In [None]:
import matplotlib.pyplot as plt 
import numpy as np
import matplotlib.image as mpimg
import os
import scipy.misc as sm
import skimage

## Problem description

#### Input image loading

The input image is the set of 3 plates, corresponding to B, G, and R channels (top-down). You should implement the function $\tt{load}$\_$\tt{data}$ that reads the data and returns the list of images of plates.
$\tt{dir}$\_$\tt{name}$ is the path to the directory with plate images. If this directory is located in the same directory as this notebook, then default arguments can be used.

In [None]:
def load_data(dir_name = 'faces_imgs'):    
    '''
    Load images from the "faces_imgs" directory
    Images are in JPG and we convert it to gray scale images
    '''
    imgs = []
    for filename in os.listdir(dir_name):
        if filename == '.DS_Store':
            continue
        if filename == "archive":
            continue
        img = mpimg.imread(dir_name + '/' + filename)
        #img = skimage.color.rgb2gray(img)
        imgs.append(img)
    return imgs
    
plates = load_data()

The dataset is a list of 2-dimensional arrays.

In [None]:
# The auxiliary function `visualize()` displays the images given as argument.
def visualize(imgs, format=None):
    plt.figure(figsize=(20, 40))
    for i, img in enumerate(imgs):
        if img.shape[0] == 3:
            img = img.transpose(1,2,0)
        plt_idx = i+1
        plt.subplot(4, 2, plt_idx)    
        plt.imshow(img, vmin=0, vmax=255)
    plt.show()

visualize(plates)

#### The borders removal (1.5 points)
It is worth noting that there is a framing from all sides in most of the images. This framing can appreciably worsen the quality of channels alignment. Here, we suggest that you find the borders on the plates using Canny edge detector, and crop the images according to these edges. The example of using Canny detector implemented in skimage library can be found [here](http://scikit-image.org/docs/dev/auto_examples/edges/plot_canny.html).<br>

The borders can be removed in the following way:
* Apply Canny edge detector to the image.
* Find the rows and columns of the frame pixels. 
For example, in case of upper bound we will search for the row in the neighborhood of the upper edge of the image (e.g. 5% of its height).

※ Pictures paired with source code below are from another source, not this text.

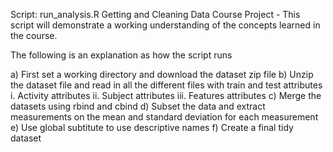 Script: run_analysis.R
Getting and Cleaning Data Course Project - This script will demonstrate a working
    understanding of the concepts learned in the course.

The following is an explanation as how the script runs

a) First set a working directory and download the dataset zip file
b) Unzip the dataset file and read in all the different files with train and test attributes
     i. Activity attributes
     ii. Subject attributes
     iii. Features attributes
c) Merge the datasets using rbind and cbind
d) Subset the data and extract measurements on the mean and standard deviation for each measurement
e) Use global subtitute to use descriptive names
f) Create a final tidy dataset
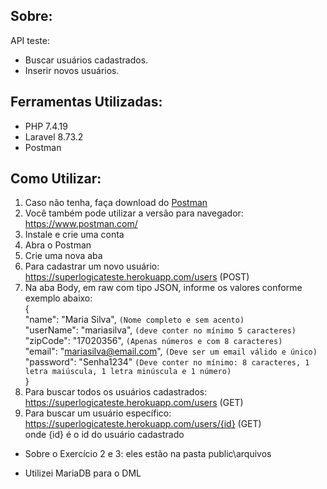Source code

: ## Sobre:

API teste:
- Buscar usuários cadastrados.
- Inserir novos usuários.

## Ferramentas Utilizadas:

- PHP 7.4.19 
- Laravel 8.73.2
- Postman


## Como Utilizar:

01. Caso não tenha, faça download do [Postman](https://www.postman.com/downloads)
02. Você também pode utilizar a versão para navegador: https://www.postman.com/ 
03. Instale e crie uma conta
04. Abra o Postman
05. Crie uma nova aba 
06. Para cadastrar um novo usuário: https://superlogicateste.herokuapp.com/users (POST)
07. Na aba Body, em raw com tipo JSON, informe os valores conforme exemplo abaixo:  
    {  
        "name": "Maria Silva",    `(Nome completo e sem acento)`  
        "userName": "mariasilva", `(deve conter no mínimo 5 caracteres)`  
        "zipCode": "17020356",    `(Apenas números e com 8 caracteres)`  
        "email": "mariasilva@email.com", `(Deve ser um email válido e único)`    
        "password": "Senha1234"  `(Deve conter no mínimo: 8 caracteres, 1 letra maiúscula, 1 letra minúscula e 1 número)`     
    }
08. Para buscar todos os usuários cadastrados: https://superlogicateste.herokuapp.com/users (GET)
09. Para buscar um usuário específico: https://superlogicateste.herokuapp.com/users/{id} (GET)  
    onde {id} é o id do usuário cadastrado

- Sobre o Exercício 2 e 3: eles estão na pasta public\arquivos
* Utilizei MariaDB para o DML 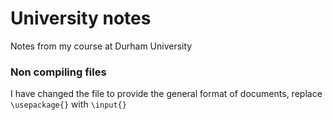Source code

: # University notes
Notes from my course at Durham University

### Non compiling files
I have changed the file to provide the general format of documents, replace `\usepackage{}` with `\input{}`
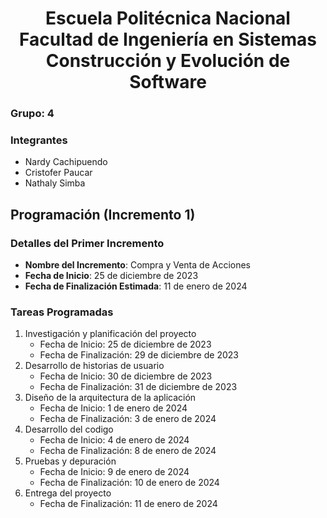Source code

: <h1 align="center">
    Escuela Politécnica Nacional<br>
    Facultad de Ingeniería en Sistemas<br>
    Construcción y Evolución de Software<br>
</h1>

### Grupo: 4

### Integrantes
- Nardy Cachipuendo
- Cristofer Paucar
- Nathaly Simba

## Programación (Incremento 1)

### Detalles del Primer Incremento
- **Nombre del Incremento**: Compra y Venta de Acciones
- **Fecha de Inicio**: 25 de diciembre de 2023
- **Fecha de Finalización Estimada**: 11 de enero de 2024

### Tareas Programadas
1. Investigación y planificación del proyecto
   - Fecha de Inicio: 25 de diciembre de 2023
   - Fecha de Finalización: 29 de diciembre de 2023
2. Desarrollo de historias de usuario
   - Fecha de Inicio: 30 de diciembre de 2023
   - Fecha de Finalización: 31 de diciembre de 2023
3. Diseño de la arquitectura de la aplicación
   - Fecha de Inicio: 1 de enero de 2024
   - Fecha de Finalización: 3 de enero de 2024
4. Desarrollo del codigo
   - Fecha de Inicio: 4 de enero de 2024
   - Fecha de Finalización: 8 de enero de 2024
5. Pruebas y depuración
   - Fecha de Inicio: 9 de enero de 2024
   - Fecha de Finalización: 10 de enero de 2024
6. Entrega del proyecto
   - Fecha de Finalización: 11 de enero de 2024
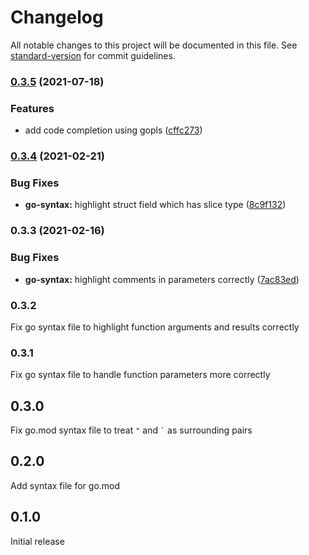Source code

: # Changelog

All notable changes to this project will be documented in this file. See [standard-version](https://github.com/conventional-changelog/standard-version) for commit guidelines.

### [0.3.5](https://github.com/maku693/go-nova/compare/v0.3.4...v0.3.5) (2021-07-18)

### Features

- add code completion using gopls ([cffc273](https://github.com/maku693/go-nova/commit/cffc273a38f4448ec9724e67699013705ff70783))

### [0.3.4](https://github.com/maku693/go-nova/compare/v0.3.3...v0.3.4) (2021-02-21)

### Bug Fixes

- **go-syntax:** highlight struct field which has slice type ([8c9f132](https://github.com/maku693/go-nova/commit/8c9f132cc180cb8e1fd80930ec79630a04dff5d6))

### 0.3.3 (2021-02-16)

### Bug Fixes

- **go-syntax:** highlight comments in parameters correctly ([7ac83ed](https://github.com/maku693/go-nova/commit/7ac83ed7cde7f24b69392837f5c5398adcda57bf))

### 0.3.2

Fix go syntax file to highlight function arguments and results correctly

### 0.3.1

Fix go syntax file to handle function parameters more correctly

## 0.3.0

Fix go.mod syntax file to treat `"` and <code>`</code> as surrounding pairs

## 0.2.0

Add syntax file for go.mod

## 0.1.0

Initial release
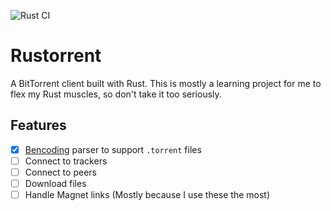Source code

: ![Rust CI](https://github.com/brunojppb/rustorrent/actions/workflows/ci.yml/badge.svg)

# Rustorrent

A BitTorrent client built with Rust. This is mostly a learning project
for me to flex my Rust muscles, so don't take it too seriously.

## Features

- [x] [Bencoding](https://www.bittorrent.org/beps/bep_0003.html) parser to support `.torrent` files
- [ ] Connect to trackers
- [ ] Connect to peers
- [ ] Download files
- [ ] Handle Magnet links (Mostly because I use these the most)
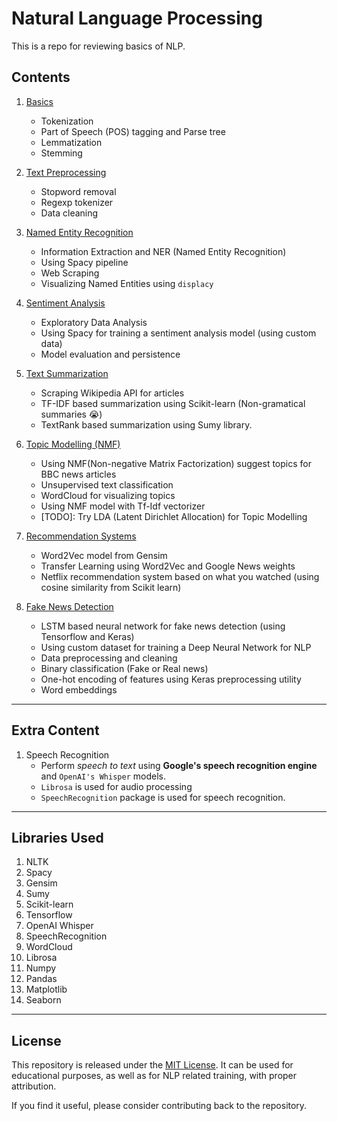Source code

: # Natural Language Processing

This is a repo for reviewing basics of NLP.

## Contents

1. [Basics](./1-nlp_basics.ipynb)

   - Tokenization
   - Part of Speech (POS) tagging and Parse tree
   - Lemmatization
   - Stemming

2. [Text Preprocessing](./2-text_preprocessing.ipynb)

   - Stopword removal
   - Regexp tokenizer
   - Data cleaning

3. [Named Entity Recognition](./3-named_entity_recognition.ipynb)

   - Information Extraction and NER (Named Entity Recognition)
   - Using Spacy pipeline
   - Web Scraping
   - Visualizing Named Entities using `displacy`

4. [Sentiment Analysis](./4-sentiment_analysis.ipynb)

   - Exploratory Data Analysis
   - Using Spacy for training a sentiment analysis model (using custom data)
   - Model evaluation and persistence

5. [Text Summarization](./5-extraction_based_summarization.ipynb)

   - Scraping Wikipedia API for articles
   - TF-IDF based summarization using Scikit-learn (Non-gramatical summaries 😭)
   - TextRank based summarization using Sumy library.

6. [Topic Modelling (NMF)](./6-topic_modelling.ipynb)

   - Using NMF(Non-negative Matrix Factorization) suggest topics for BBC news articles
   - Unsupervised text classification
   - WordCloud for visualizing topics
   - Using NMF model with Tf-Idf vectorizer
   - [TODO]: Try LDA (Latent Dirichlet Allocation) for Topic Modelling

7. [Recommendation Systems](./7-recommendation_systems.ipynb)

   - Word2Vec model from Gensim
   - Transfer Learning using Word2Vec and Google News weights
   - Netflix recommendation system based on what you watched (using cosine similarity from Scikit learn)

8. [Fake News Detection](./8-fake_news_detection.ipynb)

   - LSTM based neural network for fake news detection (using Tensorflow and Keras)
   - Using custom dataset for training a Deep Neural Network for NLP
   - Data preprocessing and cleaning
   - Binary classification (Fake or Real news)
   - One-hot encoding of features using Keras preprocessing utility
   - Word embeddings

---

## Extra Content

1. Speech Recognition
   - Perform _speech to text_ using **Google's speech recognition engine** and `OpenAI's Whisper` models.
   - `Librosa` is used for audio processing
   - `SpeechRecognition` package is used for speech recognition.

---

## Libraries Used

1. NLTK
2. Spacy
3. Gensim
4. Sumy
5. Scikit-learn
6. Tensorflow
7. OpenAI Whisper
8. SpeechRecognition
9. WordCloud
10. Librosa
11. Numpy
12. Pandas
13. Matplotlib
14. Seaborn

---

## License

This repository is released under the [MIT License](./LICENSE). It can be used for educational purposes, as well as for NLP related training, with proper attribution.

If you find it useful, please consider contributing back to the repository.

For each row let us count the number of edge pixels (obtained using Canny detector) it contains. Having these number let us find two maximums among them. Two rows corresponding to these maximums are edge rows. As there are two color changes in the frame (firstly, from light scanner background to the dark tape and then from the tape to the image), we need the second maximum that is further from the image border. The row corresponding to this maximum is the crop border. In order not to find two neighboring peaks, non-maximum suppression should be implemented: the rows next to the first maximum are set to zero, and after that, the second maximum is searched for.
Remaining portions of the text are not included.